_Work request_: Would you reproduce all of the entries below, character for character?

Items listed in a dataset
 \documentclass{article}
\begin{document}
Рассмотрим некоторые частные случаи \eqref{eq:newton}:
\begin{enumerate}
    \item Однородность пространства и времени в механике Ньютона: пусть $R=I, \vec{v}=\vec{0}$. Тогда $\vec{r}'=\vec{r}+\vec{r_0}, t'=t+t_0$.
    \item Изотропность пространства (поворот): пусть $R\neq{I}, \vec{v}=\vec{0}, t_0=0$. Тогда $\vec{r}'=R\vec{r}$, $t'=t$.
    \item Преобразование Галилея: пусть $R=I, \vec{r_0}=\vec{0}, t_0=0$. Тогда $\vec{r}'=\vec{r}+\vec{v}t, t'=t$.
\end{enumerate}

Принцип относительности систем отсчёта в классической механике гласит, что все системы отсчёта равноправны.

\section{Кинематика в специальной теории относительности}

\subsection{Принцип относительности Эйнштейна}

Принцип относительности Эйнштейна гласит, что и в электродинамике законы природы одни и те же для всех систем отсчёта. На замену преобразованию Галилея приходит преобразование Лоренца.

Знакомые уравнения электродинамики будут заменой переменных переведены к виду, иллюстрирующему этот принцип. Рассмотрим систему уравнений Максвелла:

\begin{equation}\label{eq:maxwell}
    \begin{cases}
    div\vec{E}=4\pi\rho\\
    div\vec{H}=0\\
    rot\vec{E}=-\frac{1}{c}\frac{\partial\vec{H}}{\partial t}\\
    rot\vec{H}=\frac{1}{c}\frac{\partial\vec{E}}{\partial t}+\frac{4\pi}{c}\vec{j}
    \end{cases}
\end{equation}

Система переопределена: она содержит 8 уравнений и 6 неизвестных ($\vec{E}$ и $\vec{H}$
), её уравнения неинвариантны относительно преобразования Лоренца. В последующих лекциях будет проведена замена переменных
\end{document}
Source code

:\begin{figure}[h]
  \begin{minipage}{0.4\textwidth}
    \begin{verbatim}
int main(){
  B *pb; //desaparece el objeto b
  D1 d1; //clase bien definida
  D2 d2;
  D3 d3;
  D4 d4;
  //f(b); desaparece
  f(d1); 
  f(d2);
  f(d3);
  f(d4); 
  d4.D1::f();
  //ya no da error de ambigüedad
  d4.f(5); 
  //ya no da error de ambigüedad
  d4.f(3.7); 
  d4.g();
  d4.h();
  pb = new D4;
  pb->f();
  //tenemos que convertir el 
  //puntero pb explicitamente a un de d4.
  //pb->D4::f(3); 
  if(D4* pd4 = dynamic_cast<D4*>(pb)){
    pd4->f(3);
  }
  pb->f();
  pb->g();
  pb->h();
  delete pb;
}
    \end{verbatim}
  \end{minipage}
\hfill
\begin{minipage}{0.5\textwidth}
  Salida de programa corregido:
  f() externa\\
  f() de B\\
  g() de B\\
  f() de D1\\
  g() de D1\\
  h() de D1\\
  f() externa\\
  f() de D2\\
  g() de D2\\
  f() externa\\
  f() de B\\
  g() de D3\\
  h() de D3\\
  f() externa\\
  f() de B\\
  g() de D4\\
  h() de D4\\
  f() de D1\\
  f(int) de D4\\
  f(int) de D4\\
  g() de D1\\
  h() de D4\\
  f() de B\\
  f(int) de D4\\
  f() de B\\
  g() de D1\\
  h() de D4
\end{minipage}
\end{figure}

_Result_:
 \documentclass{article}
\begin{document}
Рассмотрим некоторые частные случаи \eqref{eq:newton}:
\begin{enumerate}
    \item Однородность пространства и времени в механике Ньютона: пусть $R=I, \vec{v}=\vec{0}$. Тогда $\vec{r}'=\vec{r}+\vec{r_0}, t'=t+t_0$.
    \item Изотропность пространства (поворот): пусть $R\neq{I}, \vec{v}=\vec{0}, t_0=0$. Тогда $\vec{r}'=R\vec{r}$, $t'=t$.
    \item Преобразование Галилея: пусть $R=I, \vec{r_0}=\vec{0}, t_0=0$. Тогда $\vec{r}'=\vec{r}+\vec{v}t, t'=t$.
\end{enumerate}

Принцип относительности систем отсчёта в классической механике гласит, что все системы отсчёта равноправны.

\section{Кинематика в специальной теории относительности}

\subsection{Принцип относительности Эйнштейна}

Принцип относительности Эйнштейна гласит, что и в электродинамике законы природы одни и те же для всех систем отсчёта. На замену преобразованию Галилея приходит преобразование Лоренца.

Знакомые уравнения электродинамики будут заменой переменных переведены к виду, иллюстрирующему этот принцип. Рассмотрим систему уравнений Максвелла:

\begin{equation}\label{eq:maxwell}
    \begin{cases}
    div\vec{E}=4\pi\rho\\
    div\vec{H}=0\\
    rot\vec{E}=-\frac{1}{c}\frac{\partial\vec{H}}{\partial t}\\
    rot\vec{H}=\frac{1}{c}\frac{\partial\vec{E}}{\partial t}+\frac{4\pi}{c}\vec{j}
    \end{cases}
\end{equation}

Система переопределена: она содержит 8 уравнений и 6 неизвестных ($\vec{E}$ и $\vec{H}$
), её уравнения неинвариантны относительно преобразования Лоренца. В последующих лекциях будет проведена замена переменных
\end{document}
Source code

:\begin{figure}[h]
  \begin{minipage}{0.4\textwidth}
    \begin{verbatim}
int main(){
  B *pb; //desaparece el objeto b
  D1 d1; //clase bien definida
  D2 d2;
  D3 d3;
  D4 d4;
  //f(b); desaparece
  f(d1); 
  f(d2);
  f(d3);
  f(d4); 
  d4.D1::f();
  //ya no da error de ambigüedad
  d4.f(5); 
  //ya no da error de ambigüedad
  d4.f(3.7); 
  d4.g();
  d4.h();
  pb = new D4;
  pb->f();
  //tenemos que convertir el 
  //puntero pb explicitamente a un de d4.
  //pb->D4::f(3); 
  if(D4* pd4 = dynamic_cast<D4*>(pb)){
    pd4->f(3);
  }
  pb->f();
  pb->g();
  pb->h();
  delete pb;
}
    \end{verbatim}
  \end{minipage}
\hfill
\begin{minipage}{0.5\textwidth}
  Salida de programa corregido:
  f() externa\\
  f() de B\\
  g() de B\\
  f() de D1\\
  g() de D1\\
  h() de D1\\
  f() externa\\
  f() de D2\\
  g() de D2\\
  f() externa\\
  f() de B\\
  g() de D3\\
  h() de D3\\
  f() externa\\
  f() de B\\
  g() de D4\\
  h() de D4\\
  f() de D1\\
  f(int) de D4\\
  f(int) de D4\\
  g() de D1\\
  h() de D4\\
  f() de B\\
  f(int) de D4\\
  f() de B\\
  g() de D1\\
  h() de D4
\end{minipage}
\end{figure}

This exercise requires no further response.